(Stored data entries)
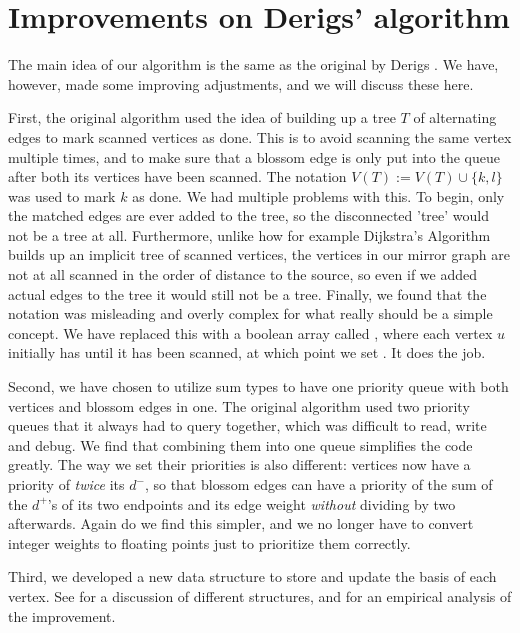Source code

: \section{Improvements on Derigs' algorithm}
The main idea of our algorithm is the same as the original by Derigs \cite{source:derigs_shortest_odd_path}. We have, however, made some improving adjustments, and we will discuss these here.

First, the original algorithm used the idea of building up a tree $T$ of alternating edges to mark scanned vertices as done. This is to avoid scanning the same vertex multiple times, and to make sure that a blossom edge is only put into the queue after both its vertices have been scanned. The notation $V(T) := V(T) \cup \{k,l\}$ was used to mark $k$ as done. We had multiple problems with this. To begin, only the matched edges are ever added to the tree, so the disconnected 'tree' would not be a tree at all. Furthermore, unlike how for example Dijkstra's Algorithm builds up an implicit tree of scanned vertices, the vertices in our mirror graph are not at all scanned in the order of distance to the source, so even if we added actual edges to the tree it would still not be a tree. Finally, we found that the notation was misleading and overly complex for what really should be a simple concept. We have replaced this with a boolean array called , where each vertex $u$ initially has  until it has been scanned, at which point we set . It does the job.

Second, we have chosen to utilize sum types to have one priority queue with both vertices and blossom edges in one. The original algorithm used two priority queues that it always had to query together, which was difficult to read, write and debug. We find that combining them into one queue simplifies the code greatly. The way we set their priorities is also different: vertices now have a priority of \emph{twice} its $d^-$, so that blossom edges can have a priority of the sum of the $d^+$'s of its two endpoints and its edge weight \emph{without} dividing by two afterwards. Again do we find this simpler, and we no longer have to convert integer weights to floating points just to prioritize them correctly.

Third, we developed a new data structure to store and update the basis of each vertex. See  for a discussion of different structures, and  for an empirical analysis of the improvement.

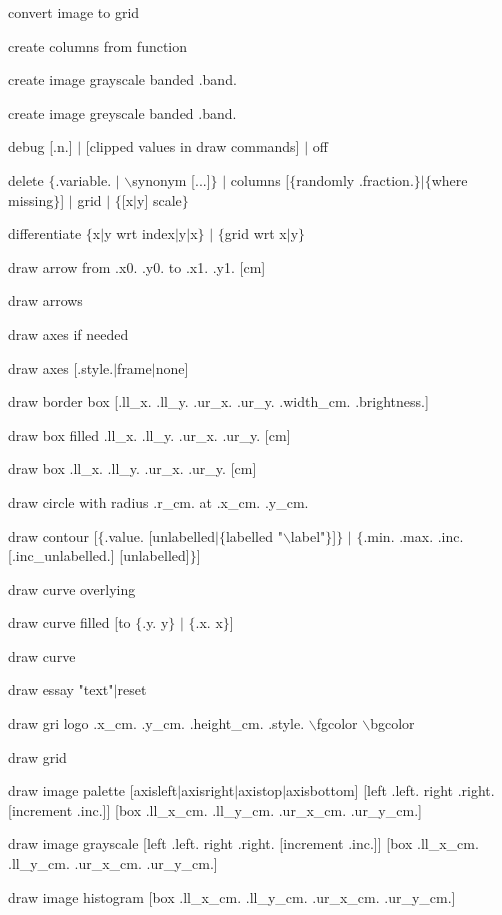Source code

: convert image to grid

create columns from function

create image grayscale banded .band.

create image greyscale banded .band.

debug [.n.] $\mid$ [clipped values in draw commands] $\mid$ off

delete $\lbrace$.variable. $\mid$ $\backslash$synonym [...]$\rbrace$ $\mid$ columns [$\lbrace$randomly .fraction.$\rbrace$$\mid$$\lbrace$where missing$\rbrace$] $\mid$ grid $\mid$ $\lbrace$[x$\mid$y] scale$\rbrace$

differentiate $\lbrace$x$\mid$y wrt index$\mid$y$\mid$x$\rbrace$ $\mid$ $\lbrace$grid wrt x$\mid$y$\rbrace$

draw arrow from .x0. .y0. to .x1. .y1. [cm]

draw arrows

draw axes if needed

draw axes [.style.$\mid$frame$\mid$none]

draw border box [.ll\_x. .ll\_y. .ur\_x. .ur\_y. .width\_cm. .brightness.]

draw box filled .ll\_x. .ll\_y. .ur\_x. .ur\_y. [cm]

draw box .ll\_x. .ll\_y. .ur\_x. .ur\_y. [cm]

draw circle with radius .r\_cm. at .x\_cm. .y\_cm.

draw contour [$\lbrace$.value. [unlabelled$\mid$$\lbrace$labelled "$\backslash$label"$\rbrace$]$\rbrace$ $\mid$ $\lbrace$.min. .max. .inc. [.inc\_unlabelled.] [unlabelled]$\rbrace$]

draw curve overlying

draw curve filled [to $\lbrace$.y. y$\rbrace$ $\mid$ $\lbrace$.x. x$\rbrace$]

draw curve

draw essay "text"$\mid$reset

draw gri logo .x\_cm. .y\_cm. .height\_cm. .style. $\backslash$fgcolor $\backslash$bgcolor

draw grid

draw image palette [axisleft$\mid$axisright$\mid$axistop$\mid$axisbottom] [left .left. right .right. [increment .inc.]] [box .ll\_x\_cm. .ll\_y\_cm. .ur\_x\_cm. .ur\_y\_cm.]

draw image grayscale [left .left. right .right. [increment .inc.]] [box .ll\_x\_cm. .ll\_y\_cm. .ur\_x\_cm. .ur\_y\_cm.]

draw image histogram [box .ll\_x\_cm. .ll\_y\_cm. .ur\_x\_cm. .ur\_y\_cm.]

> **ACTION ITEM**
Every record is to be repeated exactly, and no picture is carried over.

> **OUTPUT FOR THIS TASK**
Source code

: \section{Improvements on Derigs' algorithm}
The main idea of our algorithm is the same as the original by Derigs \cite{source:derigs_shortest_odd_path}. We have, however, made some improving adjustments, and we will discuss these here.

First, the original algorithm used the idea of building up a tree $T$ of alternating edges to mark scanned vertices as done. This is to avoid scanning the same vertex multiple times, and to make sure that a blossom edge is only put into the queue after both its vertices have been scanned. The notation $V(T) := V(T) \cup \{k,l\}$ was used to mark $k$ as done. We had multiple problems with this. To begin, only the matched edges are ever added to the tree, so the disconnected 'tree' would not be a tree at all. Furthermore, unlike how for example Dijkstra's Algorithm builds up an implicit tree of scanned vertices, the vertices in our mirror graph are not at all scanned in the order of distance to the source, so even if we added actual edges to the tree it would still not be a tree. Finally, we found that the notation was misleading and overly complex for what really should be a simple concept. We have replaced this with a boolean array called , where each vertex $u$ initially has  until it has been scanned, at which point we set . It does the job.

Second, we have chosen to utilize sum types to have one priority queue with both vertices and blossom edges in one. The original algorithm used two priority queues that it always had to query together, which was difficult to read, write and debug. We find that combining them into one queue simplifies the code greatly. The way we set their priorities is also different: vertices now have a priority of \emph{twice} its $d^-$, so that blossom edges can have a priority of the sum of the $d^+$'s of its two endpoints and its edge weight \emph{without} dividing by two afterwards. Again do we find this simpler, and we no longer have to convert integer weights to floating points just to prioritize them correctly.

Third, we developed a new data structure to store and update the basis of each vertex. See  for a discussion of different structures, and  for an empirical analysis of the improvement.

Source code

: convert image to grid

create columns from function

create image grayscale banded .band.

create image greyscale banded .band.

debug [.n.] $\mid$ [clipped values in draw commands] $\mid$ off

delete $\lbrace$.variable. $\mid$ $\backslash$synonym [...]$\rbrace$ $\mid$ columns [$\lbrace$randomly .fraction.$\rbrace$$\mid$$\lbrace$where missing$\rbrace$] $\mid$ grid $\mid$ $\lbrace$[x$\mid$y] scale$\rbrace$

differentiate $\lbrace$x$\mid$y wrt index$\mid$y$\mid$x$\rbrace$ $\mid$ $\lbrace$grid wrt x$\mid$y$\rbrace$

draw arrow from .x0. .y0. to .x1. .y1. [cm]

draw arrows

draw axes if needed

draw axes [.style.$\mid$frame$\mid$none]

draw border box [.ll\_x. .ll\_y. .ur\_x. .ur\_y. .width\_cm. .brightness.]

draw box filled .ll\_x. .ll\_y. .ur\_x. .ur\_y. [cm]

draw box .ll\_x. .ll\_y. .ur\_x. .ur\_y. [cm]

draw circle with radius .r\_cm. at .x\_cm. .y\_cm.

draw contour [$\lbrace$.value. [unlabelled$\mid$$\lbrace$labelled "$\backslash$label"$\rbrace$]$\rbrace$ $\mid$ $\lbrace$.min. .max. .inc. [.inc\_unlabelled.] [unlabelled]$\rbrace$]

draw curve overlying

draw curve filled [to $\lbrace$.y. y$\rbrace$ $\mid$ $\lbrace$.x. x$\rbrace$]

draw curve

draw essay "text"$\mid$reset

draw gri logo .x\_cm. .y\_cm. .height\_cm. .style. $\backslash$fgcolor $\backslash$bgcolor

draw grid

draw image palette [axisleft$\mid$axisright$\mid$axistop$\mid$axisbottom] [left .left. right .right. [increment .inc.]] [box .ll\_x\_cm. .ll\_y\_cm. .ur\_x\_cm. .ur\_y\_cm.]

draw image grayscale [left .left. right .right. [increment .inc.]] [box .ll\_x\_cm. .ll\_y\_cm. .ur\_x\_cm. .ur\_y\_cm.]

draw image histogram [box .ll\_x\_cm. .ll\_y\_cm. .ur\_x\_cm. .ur\_y\_cm.]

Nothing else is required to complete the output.